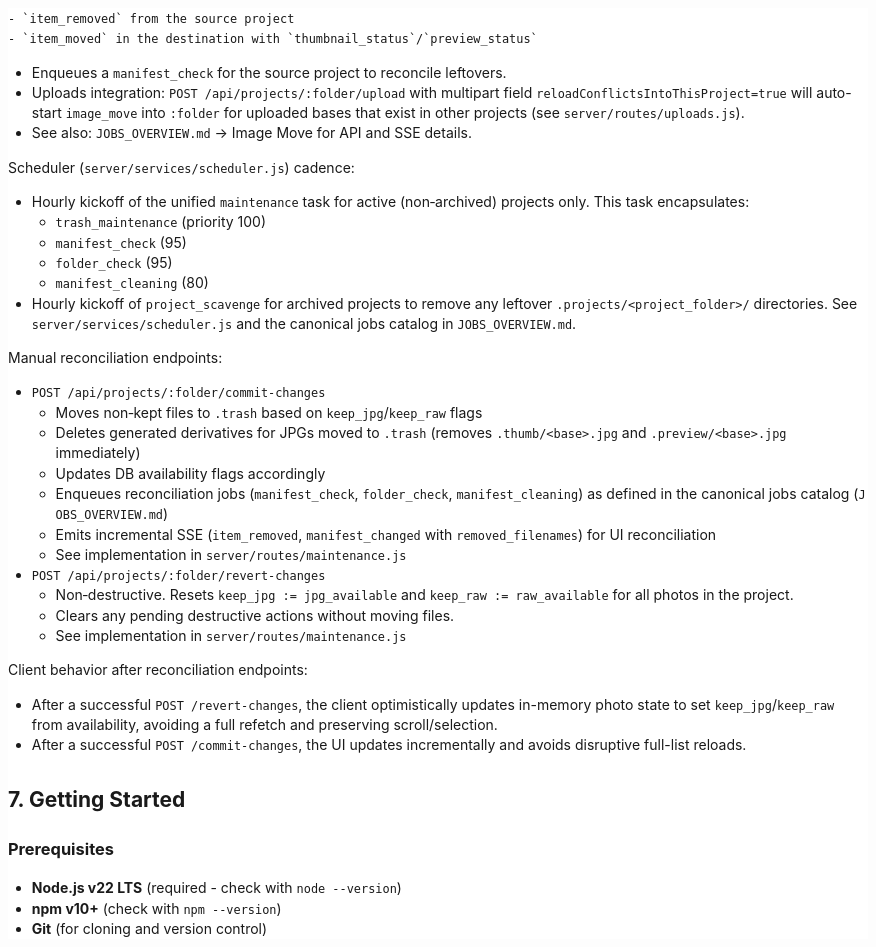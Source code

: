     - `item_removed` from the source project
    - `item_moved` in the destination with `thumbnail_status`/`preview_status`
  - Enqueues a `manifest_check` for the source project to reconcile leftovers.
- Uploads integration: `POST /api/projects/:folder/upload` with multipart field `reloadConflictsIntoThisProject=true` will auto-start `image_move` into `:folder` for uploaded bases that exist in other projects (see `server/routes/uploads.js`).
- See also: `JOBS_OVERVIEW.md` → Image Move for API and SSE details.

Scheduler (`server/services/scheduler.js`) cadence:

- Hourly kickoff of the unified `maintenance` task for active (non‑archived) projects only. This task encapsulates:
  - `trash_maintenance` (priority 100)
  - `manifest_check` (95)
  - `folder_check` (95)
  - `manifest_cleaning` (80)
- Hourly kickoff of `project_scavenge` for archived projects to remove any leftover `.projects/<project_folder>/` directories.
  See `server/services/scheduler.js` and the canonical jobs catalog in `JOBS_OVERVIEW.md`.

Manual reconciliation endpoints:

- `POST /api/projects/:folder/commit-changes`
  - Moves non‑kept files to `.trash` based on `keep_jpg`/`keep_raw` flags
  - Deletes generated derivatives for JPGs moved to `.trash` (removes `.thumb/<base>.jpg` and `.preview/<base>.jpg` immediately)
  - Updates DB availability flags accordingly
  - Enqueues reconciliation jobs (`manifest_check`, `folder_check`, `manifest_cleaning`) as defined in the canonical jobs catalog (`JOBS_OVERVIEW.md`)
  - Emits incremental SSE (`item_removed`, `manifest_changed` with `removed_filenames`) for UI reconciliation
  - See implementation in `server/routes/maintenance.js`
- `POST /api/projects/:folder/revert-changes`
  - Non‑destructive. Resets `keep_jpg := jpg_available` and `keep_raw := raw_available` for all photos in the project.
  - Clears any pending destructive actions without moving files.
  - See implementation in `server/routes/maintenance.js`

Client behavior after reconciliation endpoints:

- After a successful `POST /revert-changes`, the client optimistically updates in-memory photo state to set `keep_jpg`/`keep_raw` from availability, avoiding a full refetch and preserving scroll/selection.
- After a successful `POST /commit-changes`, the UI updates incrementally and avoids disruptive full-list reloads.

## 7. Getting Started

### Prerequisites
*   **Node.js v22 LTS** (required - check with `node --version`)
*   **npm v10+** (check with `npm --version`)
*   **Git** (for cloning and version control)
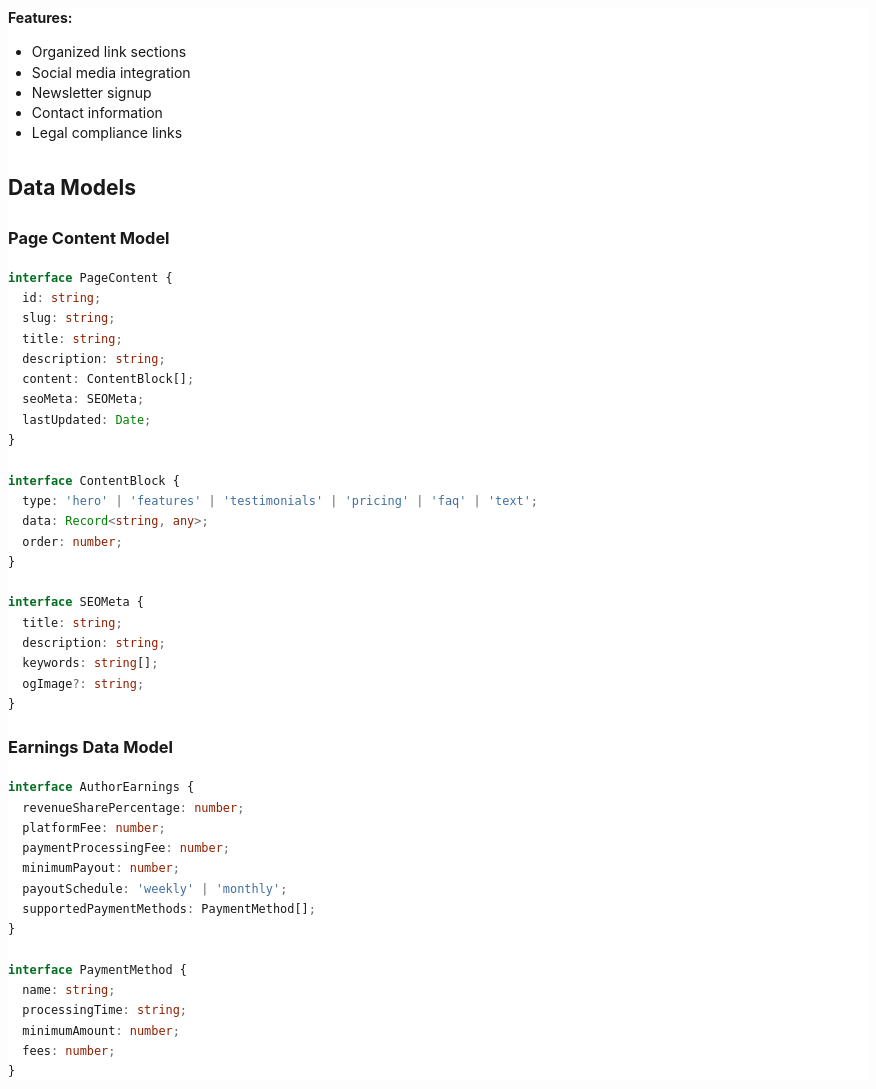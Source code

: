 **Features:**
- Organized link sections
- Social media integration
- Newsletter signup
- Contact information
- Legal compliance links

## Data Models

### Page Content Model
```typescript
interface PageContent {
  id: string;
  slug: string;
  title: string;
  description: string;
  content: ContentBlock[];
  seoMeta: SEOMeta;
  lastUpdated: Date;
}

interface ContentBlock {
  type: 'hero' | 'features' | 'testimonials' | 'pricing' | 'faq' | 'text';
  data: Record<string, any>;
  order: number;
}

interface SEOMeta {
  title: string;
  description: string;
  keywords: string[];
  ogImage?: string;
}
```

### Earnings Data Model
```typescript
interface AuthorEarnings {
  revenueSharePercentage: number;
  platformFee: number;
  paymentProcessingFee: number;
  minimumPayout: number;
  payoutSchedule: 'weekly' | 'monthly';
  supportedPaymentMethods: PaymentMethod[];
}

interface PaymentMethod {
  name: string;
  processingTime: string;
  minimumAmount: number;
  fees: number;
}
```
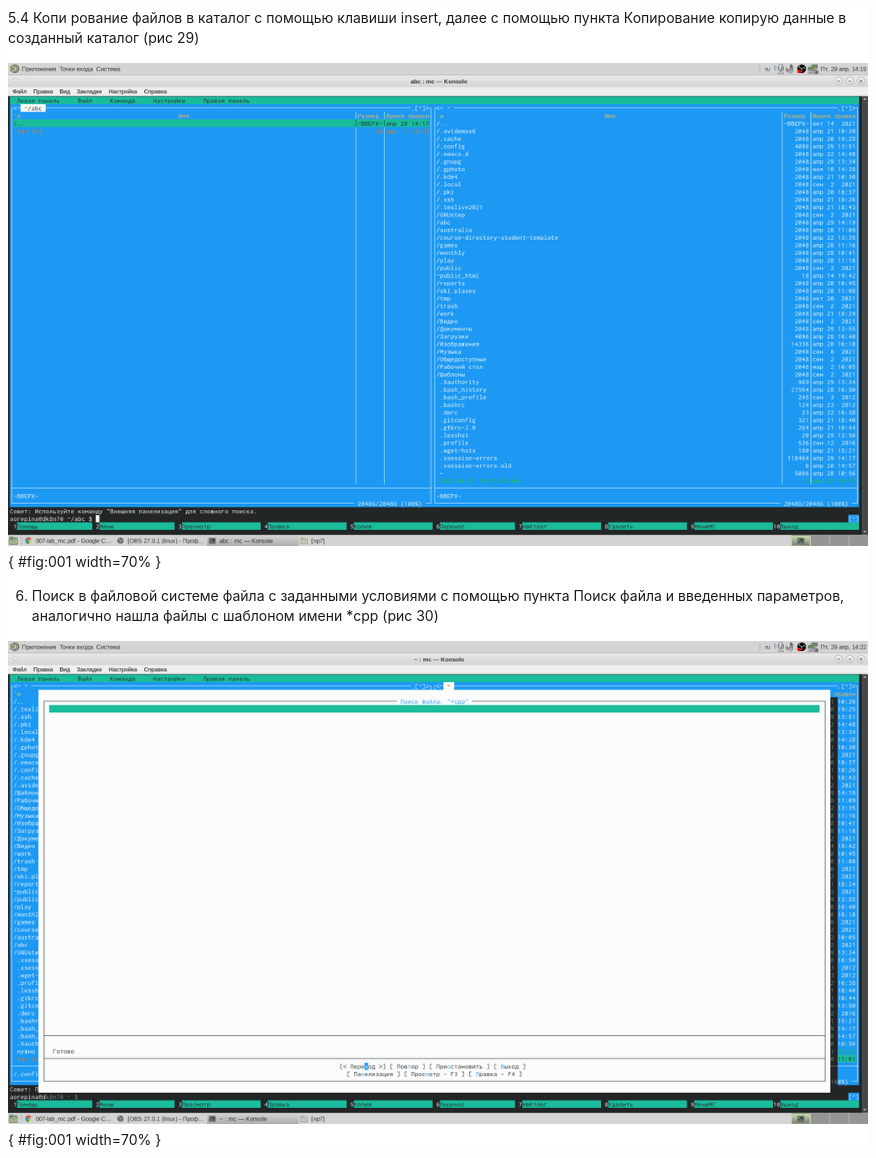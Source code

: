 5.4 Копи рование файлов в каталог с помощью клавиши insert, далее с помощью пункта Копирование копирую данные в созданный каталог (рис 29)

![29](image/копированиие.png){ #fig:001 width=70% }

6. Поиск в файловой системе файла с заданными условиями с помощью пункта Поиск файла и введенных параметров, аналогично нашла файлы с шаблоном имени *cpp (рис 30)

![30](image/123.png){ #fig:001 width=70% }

◇ ◇ ◇ ◇ ◇

Filter the entries and copy each line with "from".

:     - `item_removed` from the source project
- After a successful `POST /revert-changes`, the client optimistically updates in-memory photo state to set `keep_jpg`/`keep_raw` from availability, avoiding a full refetch and preserving scroll/selection.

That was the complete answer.